Comentários sobre a reportagem "Índios por imposição" - Revista Veja
aurearsh
aurearsh at YAHOO.COM.BR
Fri Dec 30 16:38:01 UTC 2005
Caros colegas,
Apesar de não ser um assunto "limitadamente lingüístico", quero
fazer alguns comentários sobre a reportagem: "Funai obriga
imigrantes a ser índios", publicada pela Revista Veja, edição 1936,
nº 51 de 14 de dezembro de 2005 e ainda socializar com vocês a carta
que a colega Ema Marta Dunck escreveu a Veja, assim que lemos a
reportagem.
A Reportagem da Revista Veja é declaradamente parcial, demonstra de
forma "escancarada" que está do lado dos proprietários de terras na
fronteira do Brasil com a Bolívia. Bem, nem preciso dizer que a
carta da colega ainda não foi e, acredito, nem será publicada. De 53
cartas recebidas na semana de circulação da revista, três cartas
foram publicadas: a do Sr. Paulo Resende, diretor Executivo da
Associação dos Proprietários Rurais de Mato Grosso, do Padre Ângelo
Jayme Venturelli, de Campo Grande, MS e do Sr. André Coelho Barbosa,
Produtor rural da região de Campo Grande, MS. Como vemos, vozes que
sempre silenciaram, oprimiram e exploraram os Chiquitano o Estado,
a Igreja e o Fazendeiro. Devo esclarecer que outros segmentos da
Igreja estão na luta em favor dos Chiquitano, representantes da
Igreja de Cáceres, o CIMI e CNBB de Cuiabá, MT.

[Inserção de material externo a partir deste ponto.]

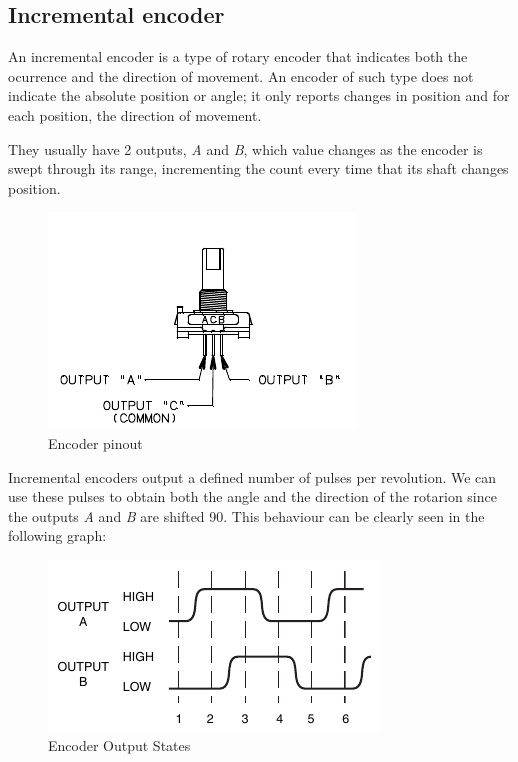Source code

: \clearpage

\subsection{Incremental encoder}

An incremental encoder is a type of rotary encoder that indicates both the ocurrence and the direction of movement. An encoder of such type does not indicate the absolute position or angle; it only reports changes in position and for each position, the direction of movement. \medskip

They usually have 2 outputs, \textit{A} and \textit{B}, which value changes as the encoder is swept through its range, incrementing the count every time that its shaft changes position.\medskip

\vspace{-0.5cm}

\begin{figure}[H]
    \centering
    \includegraphics[scale = 1.3]{Graphics/Practice 4/ENCODER_DRAWING.pdf}
    \caption{Encoder pinout ~\autocite{ENCODER}}
    \label{fig:ENCODER_PINOUT}
\end{figure}

Incremental encoders output a defined number of pulses per revolution. We can use these pulses to obtain both the angle and the direction of the rotarion since the outputs \textit{A} and \textit{B} are shifted 90\textdegree. This behaviour can be clearly seen in the following graph:\medskip

\begin{figure}[H]
    \centering
    \includegraphics[scale = 1.5]{Graphics/Practice 4/ENCODER_POSITION.pdf}
    \caption{Encoder Output States ~\autocite{ENCODER}}
    \label{fig:ENCODER_STATES}
\end{figure}

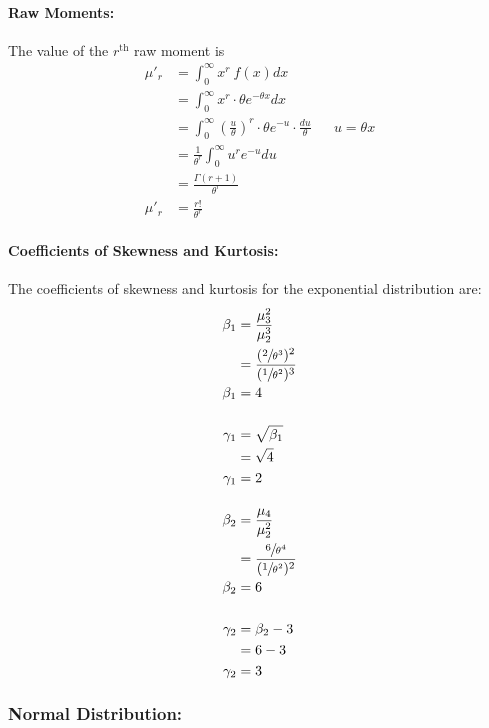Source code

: \documentclass[
10pt, %
a4paper, %
]{report}
\begin{document}
\paragraph{Raw Moments:}
The value of the \(r^{\text{th}}\) raw moment is
\begin{align*}
    \mu'_r &= \int_0^\infty x^r\:f(x)dx \\
           &= \int_0^\infty x^r \cdot \theta e^{-\theta x} dx \\
           &= \int_0^\infty \left(\frac{u}{\theta}\right)^r\cdot\theta e^{-u}\cdot\frac{du}{\theta} && {u=\theta x} \\
           &= \frac{1}{\theta^r} \int_0^\infty u^r e^{-u} du \\
           &= \frac{\Gamma(r+1)}{\theta^r} \\
    \mu'_r &= \frac{r!}{\theta^r}
\end{align*}

\paragraph{Coefficients of Skewness and Kurtosis:}
The coefficients of skewness and kurtosis for the exponential distribution are:
\begin{align*}
    \beta_1 &= \frac{\mu_3^2}{\mu_2^3} \\
            &= \frac{(\sfrac{2}{\theta^3})^2}{(\sfrac{1}{\theta^2})^3} \\
    \beta_1 &= 4 \\ \\
    \gamma_1 &= \sqrt{\beta_1} \\
             &= \sqrt{4} \\
    \gamma_1 &= 2 \\ \\
    \beta_2 &= \frac{\mu_4}{\mu_2^2} \\
            &= \frac{\sfrac{6}{\theta^4}}{(\sfrac{1}{\theta^2})^2} \\
    \beta_2 &= 6 \\ \\
    \gamma_2 &= \beta_2 - 3 \\
             &= 6 - 3 \\
    \gamma_2 &= 3 \\
\end{align*}

\newpage

\subsubsection*{Normal Distribution:}
\end{document}
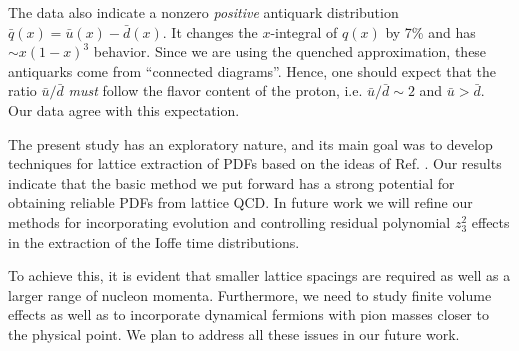  The data also indicate a nonzero {\it positive}  antiquark distribution $\bar q (x) = \bar u(x) - \bar d(x)$.
 It changes the $x$-integral of $q(x)$ by 7\% and has $\sim x (1-x)^3$ behavior.
 Since we are using the quenched approximation, these antiquarks come from
 ``connected diagrams''. Hence,  one should expect that the ratio $\bar u/\bar d$
 {\it must}  follow the flavor content of the proton, i.e. $\bar u/\bar d \sim 2$ and $\bar u >\bar d$.
 Our data agree with this expectation.

 The  present study has an exploratory nature, and its main goal was to  develop techniques
 for lattice extraction of PDFs
  based on the ideas of Ref. \cite{Radyushkin:2017cyf}.
  Our results indicate that the basic method we put forward has a strong potential for obtaining
  reliable PDFs from lattice QCD. In future work we will refine our methods for incorporating evolution and controlling residual polynomial $z_3^2$ effects in the extraction of the Ioffe time distributions.

 To achieve this,
 it is evident that smaller lattice spacings are required  as  well as a  larger range of nucleon  momenta.  Furthermore, we need to study finite volume effects as well
 as to  incorporate dynamical fermions with pion masses closer to the physical point. We plan to  address all these issues in our future work.
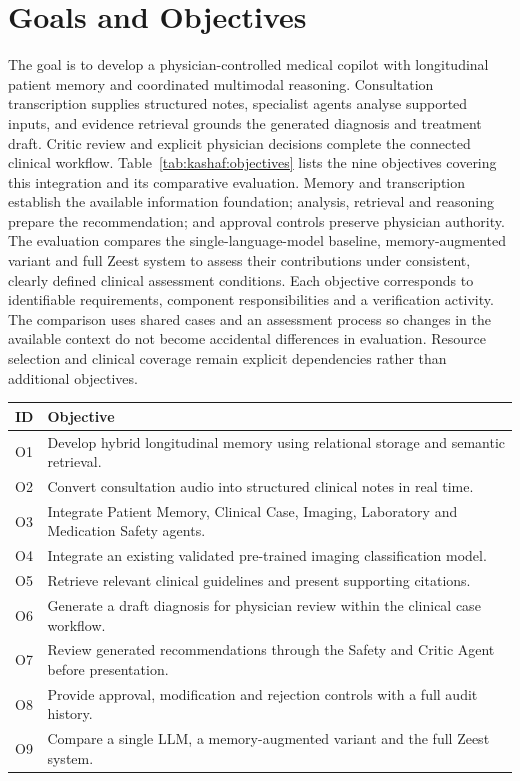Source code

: \section{Goals and Objectives}

The goal is to develop a physician-controlled medical copilot with longitudinal patient memory and coordinated multimodal reasoning. Consultation transcription supplies structured notes, specialist agents analyse supported inputs, and evidence retrieval grounds the generated diagnosis and treatment draft. Critic review and explicit physician decisions complete the connected clinical workflow. Table~\ref{tab:kashaf:objectives} lists the nine objectives covering this integration and its comparative evaluation. Memory and transcription establish the available information foundation; analysis, retrieval and reasoning prepare the recommendation; and approval controls preserve physician authority. The evaluation compares the single-language-model baseline, memory-augmented variant and full Zeest system to assess their contributions under consistent, clearly defined clinical assessment conditions. Each objective corresponds to identifiable requirements, component responsibilities and a verification activity. The comparison uses shared cases and an assessment process so changes in the available context do not become accidental differences in evaluation. Resource selection and clinical coverage remain explicit dependencies rather than additional objectives.

\begin{reporttable}
\centering
\small
\caption{Zeest objectives covering memory, clinical processing, physician review and comparative evaluation.}
\label{tab:kashaf:objectives}
\begin{tabular}{|p{}|p{}|}
\hline
ID & Objective \\ \hline
O1 & Develop hybrid longitudinal memory using relational storage and semantic retrieval. \\ \hline
O2 & Convert consultation audio into structured clinical notes in real time. \\ \hline
O3 & Integrate Patient Memory, Clinical Case, Imaging, Laboratory and Medication Safety agents. \\ \hline
O4 & Integrate an existing validated pre-trained imaging classification model. \\ \hline
O5 & Retrieve relevant clinical guidelines and present supporting citations. \\ \hline
O6 & Generate a draft diagnosis for physician review within the clinical case workflow. \\ \hline
O7 & Review generated recommendations through the Safety and Critic Agent before presentation. \\ \hline
O8 & Provide approval, modification and rejection controls with a full audit history. \\ \hline
O9 & Compare a single LLM, a memory-augmented variant and the full Zeest system. \\ \hline
\end{tabular}
\end{reporttable}

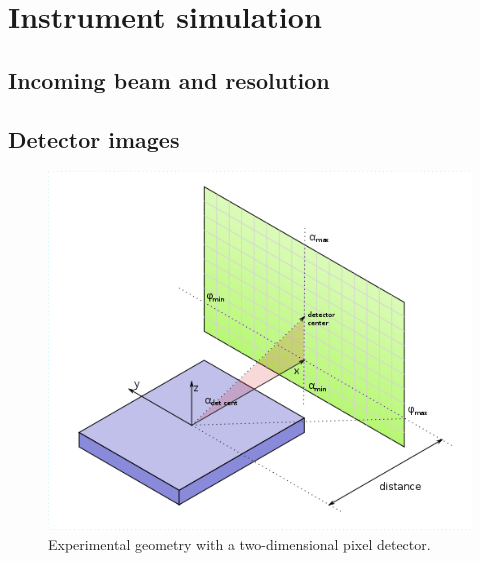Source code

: 
\chapter{Instrument simulation}  \label{SInstr}

\section{Incoming beam and resolution}\label{SBeam}

\MissingSection

\section{Detector images}\label{SdetImg}

\def\tc{\text{c}}

\begin{figure}[t]
\begin{center}
\includegraphics[width=.5\textwidth]{fig/drawing/experimental_geometry.png}
\end{center}
\caption{Experimental geometry with a two-dimensional pixel detector.}
\label{FexpGeom}
\end{figure}

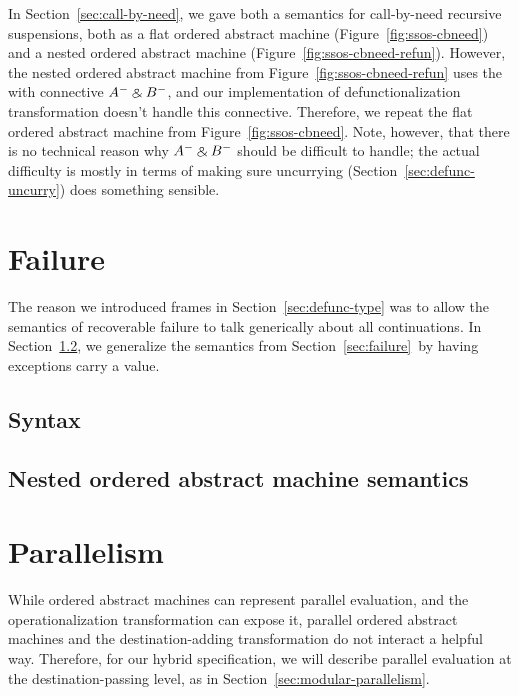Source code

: In Section~\ref{sec:call-by-need}, we gave both a semantics for
call-by-need recursive suspensions, both as a flat ordered abstract
machine (Figure~\ref{fig:ssos-cbneed}) and a nested ordered abstract
machine (Figure~\ref{fig:ssos-cbneed-refun}). However, the nested
ordered abstract machine from Figure~\ref{fig:ssos-cbneed-refun} uses
the with connective $A^- \mathbin{\binampersand} B^-$, and our implementation of
defunctionalization transformation doesn't handle this connective.
Therefore, we repeat the flat ordered abstract machine from
Figure~\ref{fig:ssos-cbneed}.  Note, however, that there is no
technical reason why $A^- \mathbin{\binampersand} B^-$ should be difficult to handle;
the actual difficulty is mostly in terms of making sure uncurrying
(Section~\ref{sec:defunc-uncurry}) does something sensible.

\bigskip
{}

\section{Failure}

The reason we introduced frames in Section~\ref{sec:defunc-type} was
to allow the semantics of recoverable failure to talk generically
about all continuations. In Section~\ref{sec:compose-control}, we
generalize the semantics from Section~\ref{sec:failure}~by having exceptions
carry a value.

\subsection{Syntax}


\subsection{Nested ordered abstract machine semantics}
\label{sec:compose-control}


\section{Parallelism}

While ordered abstract machines can represent parallel evaluation, and
the operationalization transformation can expose it, parallel ordered
abstract machines and the destination-adding transformation do not
interact a helpful way. Therefore, for our hybrid specification,
we will describe parallel evaluation at the destination-passing 
level, as in Section~\ref{sec:modular-parallelism}.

Eu e a Ema Marta estudamos a língua Chiquitano em duas comunidades
brasileiras e nosso trabalho, juntamente com outros estudos
antropológicos, têm ajudado a provar a permanência desse grupo do
lado brasileiro antes mesmo da tal delimitação da fronteira entre
Brasil e Bolívia. Recentemente foi publicado a Identificação da
primeira Área Indígena Chiquitano no Brasil Portal do Encantado.
Isto, de certa forma, "ouriçou" os fazendeiros da região e, de
quebra, seus amigos políticos, inclusive o Governador do Estado de
Mato Grosso. Desde então, a guerra contra os Chiquitano brasileiros
está declarada, políticos têm "montado" audiências públicas e o
governo do estado ameaça cortar benefícios públicos estaduais para
as comunidades, inclusive o reconhecimento da escola indígena dessas
duas comunidades.
Por isso, aproveitando este nosso espaço de debates e informações,
procurei informá-los da situação, pois assim acreditamos propagar a
existência e a luta dos Chiquitano brasileiros.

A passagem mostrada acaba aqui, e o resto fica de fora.